Women, Sport and FilmOut of all the material we covered in this course, the ones that bear most directly on this examination I think are the documentary slightly women in sports, and the picture show Girlfight. However, I felt that both of these films focussed on the issue from womens point of view. This is non to say that it isnt important or necessary to do so, but I started thinking about how men are also greatly affected by sex stereotyping. Being in a womens college, I feel like we focus a lot on the ways in which women are pressure into certain roles, but we neglect to also look at how men are forced into certain roles. Last semester I watched the movie nightstick Elliot, about a young boy growing up in Newcastle, England, during the time of the miners strike. I think the movie illustrates very well the costs and benefits of breaking gender stereotypes. Billy grows up in a mining family and his family consists of himself, his father, and his elder brother. He is surround ed only by male role models, and that too men who reside in manual labour. His father and his brother are both very masculine in the traditional sense of the word. The basic plot of the movie is that Billy wants to be a ballet dancer. His father wants him to learn boxing, but he sees a group of girls having ballet lessons at the same time and he starts fetching ballet lessons on the sly. He turns out to be very talented, and his teacher wants him to apply to go to ballet school on a scholarship. The rest of the movie follows his progress and his struggle to be real by his family once hes been discovered.
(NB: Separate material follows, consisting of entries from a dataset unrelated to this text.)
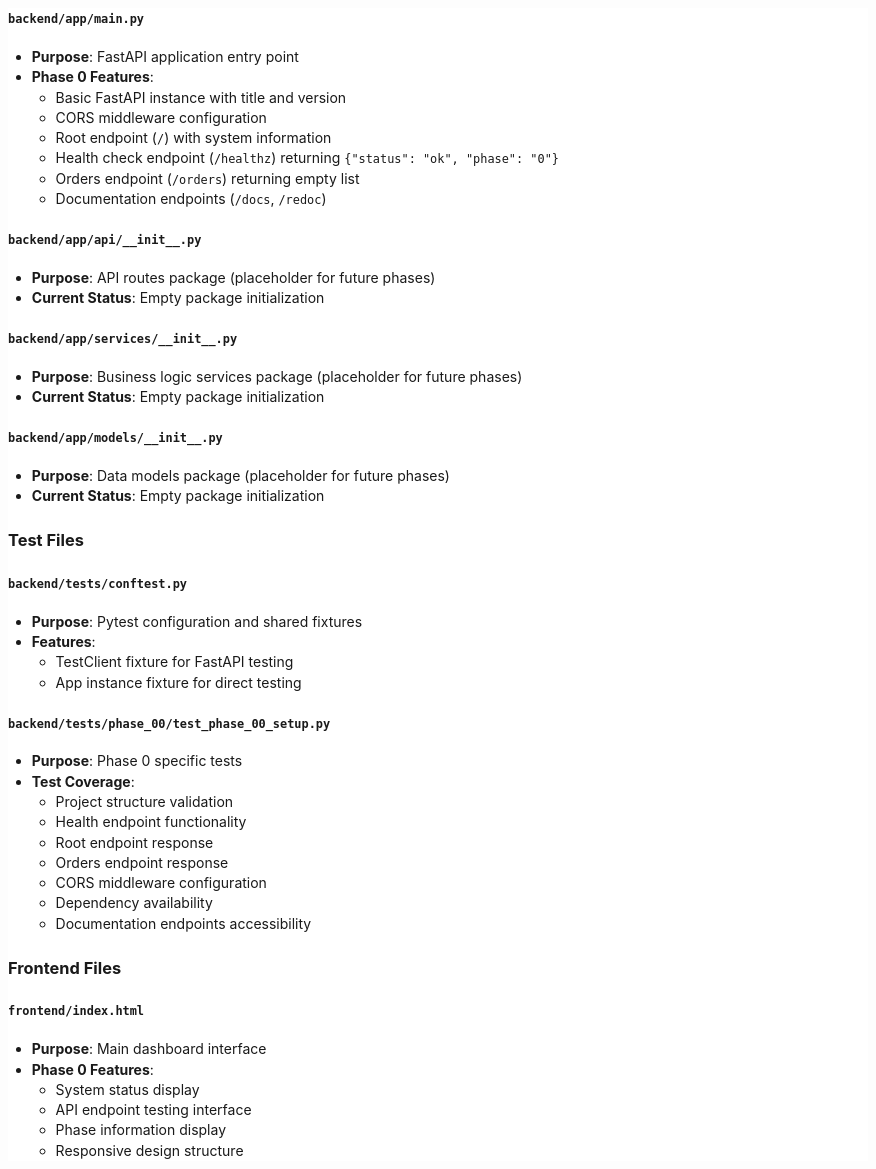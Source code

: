 #### `backend/app/main.py`
- **Purpose**: FastAPI application entry point
- **Phase 0 Features**:
  - Basic FastAPI instance with title and version
  - CORS middleware configuration
  - Root endpoint (`/`) with system information
  - Health check endpoint (`/healthz`) returning `{"status": "ok", "phase": "0"}`
  - Orders endpoint (`/orders`) returning empty list
  - Documentation endpoints (`/docs`, `/redoc`)

#### `backend/app/api/__init__.py`
- **Purpose**: API routes package (placeholder for future phases)
- **Current Status**: Empty package initialization

#### `backend/app/services/__init__.py`
- **Purpose**: Business logic services package (placeholder for future phases)
- **Current Status**: Empty package initialization

#### `backend/app/models/__init__.py`
- **Purpose**: Data models package (placeholder for future phases)
- **Current Status**: Empty package initialization

### Test Files

#### `backend/tests/conftest.py`
- **Purpose**: Pytest configuration and shared fixtures
- **Features**:
  - TestClient fixture for FastAPI testing
  - App instance fixture for direct testing

#### `backend/tests/phase_00/test_phase_00_setup.py`
- **Purpose**: Phase 0 specific tests
- **Test Coverage**:
  - Project structure validation
  - Health endpoint functionality
  - Root endpoint response
  - Orders endpoint response
  - CORS middleware configuration
  - Dependency availability
  - Documentation endpoints accessibility

### Frontend Files

#### `frontend/index.html`
- **Purpose**: Main dashboard interface
- **Phase 0 Features**:
  - System status display
  - API endpoint testing interface
  - Phase information display
  - Responsive design structure
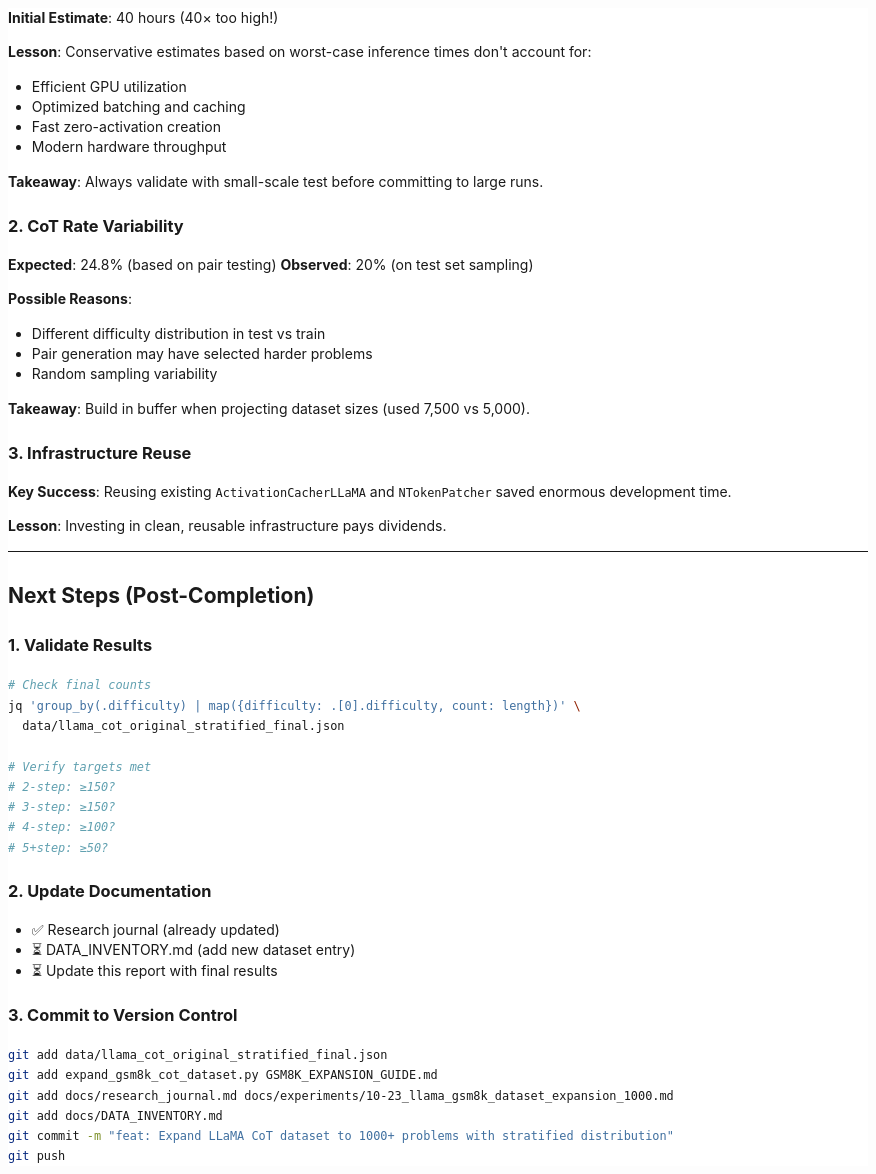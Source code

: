 **Initial Estimate**: 40 hours (40× too high!)

**Lesson**: Conservative estimates based on worst-case inference times don't account for:
- Efficient GPU utilization
- Optimized batching and caching
- Fast zero-activation creation
- Modern hardware throughput

**Takeaway**: Always validate with small-scale test before committing to large runs.

### 2. CoT Rate Variability

**Expected**: 24.8% (based on pair testing)
**Observed**: 20% (on test set sampling)

**Possible Reasons**:
- Different difficulty distribution in test vs train
- Pair generation may have selected harder problems
- Random sampling variability

**Takeaway**: Build in buffer when projecting dataset sizes (used 7,500 vs 5,000).

### 3. Infrastructure Reuse

**Key Success**: Reusing existing `ActivationCacherLLaMA` and `NTokenPatcher` saved enormous development time.

**Lesson**: Investing in clean, reusable infrastructure pays dividends.

---

## Next Steps (Post-Completion)

### 1. Validate Results
```bash
# Check final counts
jq 'group_by(.difficulty) | map({difficulty: .[0].difficulty, count: length})' \
  data/llama_cot_original_stratified_final.json

# Verify targets met
# 2-step: ≥150?
# 3-step: ≥150?
# 4-step: ≥100?
# 5+step: ≥50?
```

### 2. Update Documentation
- ✅ Research journal (already updated)
- ⏳ DATA_INVENTORY.md (add new dataset entry)
- ⏳ Update this report with final results

### 3. Commit to Version Control
```bash
git add data/llama_cot_original_stratified_final.json
git add expand_gsm8k_cot_dataset.py GSM8K_EXPANSION_GUIDE.md
git add docs/research_journal.md docs/experiments/10-23_llama_gsm8k_dataset_expansion_1000.md
git add docs/DATA_INVENTORY.md
git commit -m "feat: Expand LLaMA CoT dataset to 1000+ problems with stratified distribution"
git push
```
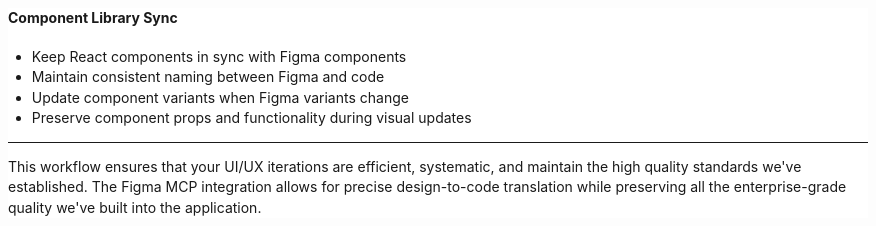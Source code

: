 #### **Component Library Sync**
- Keep React components in sync with Figma components
- Maintain consistent naming between Figma and code
- Update component variants when Figma variants change
- Preserve component props and functionality during visual updates

---

This workflow ensures that your UI/UX iterations are efficient, systematic, and maintain the high quality standards we've established. The Figma MCP integration allows for precise design-to-code translation while preserving all the enterprise-grade quality we've built into the application.
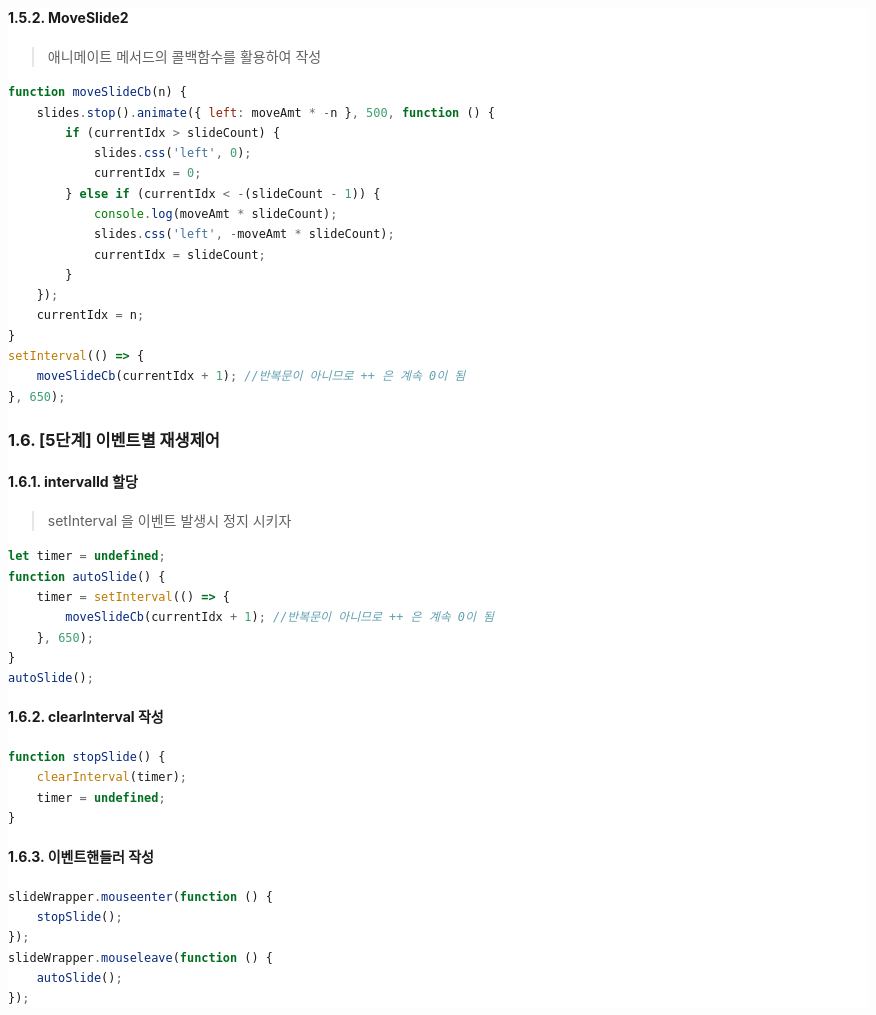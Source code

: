 #### 1.5.2. MoveSlide2

> 애니메이트 메서드의 콜백함수를 활용하여 작성

```js
function moveSlideCb(n) {
	slides.stop().animate({ left: moveAmt * -n }, 500, function () {
		if (currentIdx > slideCount) {
			slides.css('left', 0);
			currentIdx = 0;
		} else if (currentIdx < -(slideCount - 1)) {
			console.log(moveAmt * slideCount);
			slides.css('left', -moveAmt * slideCount);
			currentIdx = slideCount;
		}
	});
	currentIdx = n;
}
setInterval(() => {
	moveSlideCb(currentIdx + 1); //반복문이 아니므로 ++ 은 계속 0이 됨
}, 650);
```

### 1.6. [5단계] 이벤트별 재생제어

#### 1.6.1. intervalId 할당

> setInterval 을 이벤트 발생시 정지 시키자

```js
let timer = undefined;
function autoSlide() {
	timer = setInterval(() => {
		moveSlideCb(currentIdx + 1); //반복문이 아니므로 ++ 은 계속 0이 됨
	}, 650);
}
autoSlide();
```

#### 1.6.2. clearInterval 작성

```js
function stopSlide() {
	clearInterval(timer);
	timer = undefined;
}
```

#### 1.6.3. 이벤트핸들러 작성

```js
slideWrapper.mouseenter(function () {
	stopSlide();
});
slideWrapper.mouseleave(function () {
	autoSlide();
});
```
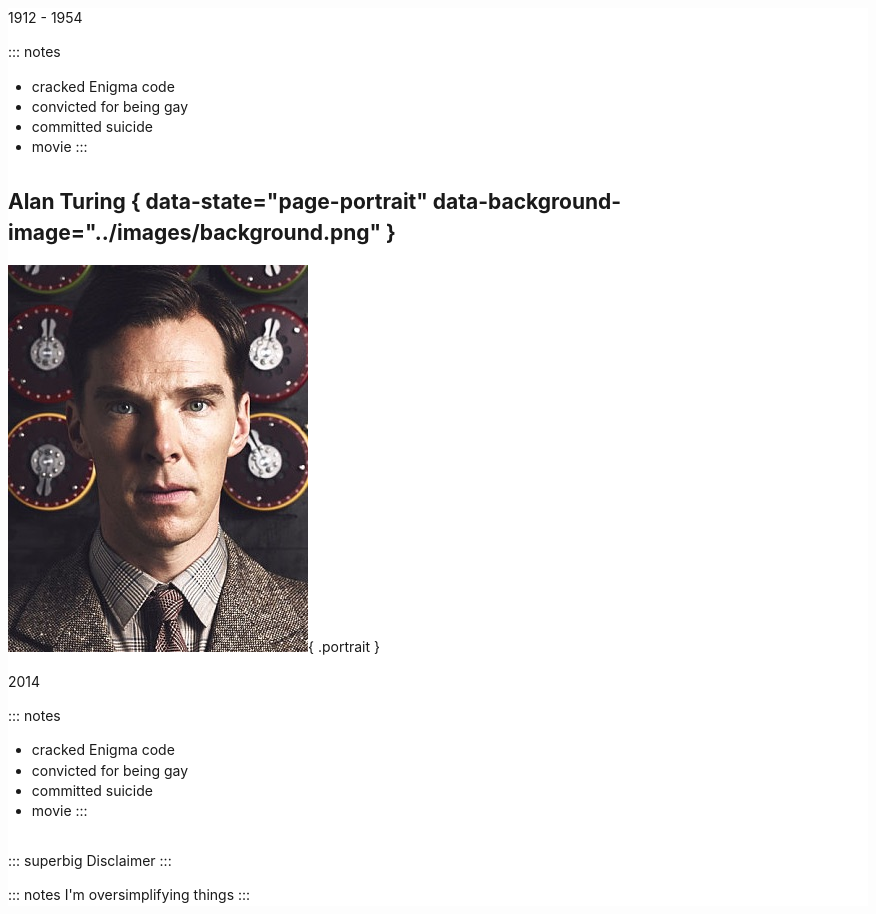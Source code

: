 1912 - 1954

::: notes
* cracked Enigma code
* convicted for being gay
* committed suicide
* movie
:::

## Alan Turing { data-state="page-portrait" data-background-image="../images/background.png" }

![](../images/alan-turing-movie.jpg){ .portrait }

2014

::: notes
* cracked Enigma code
* convicted for being gay
* committed suicide
* movie
:::

##

::: superbig
Disclaimer
:::

::: notes
I'm oversimplifying things
:::

##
At first his father prohibits him from doing ballet, and calls him a pouf, but Billy persists and is finally accepted by his family and community. I found it interesting that even though Billy is pre-pubescent, the mere fact that he wants to learn ballet induces people to question his intimateity even at such an early age. At an age when children arent supposed to be sexual being s yet, Billy is under constant pressure to decide what his sexual orientation is, both by his family in that he has to defend himself, and by a friend of his in school who fits a certain stereotype of homosexualism and is romantically interested in him.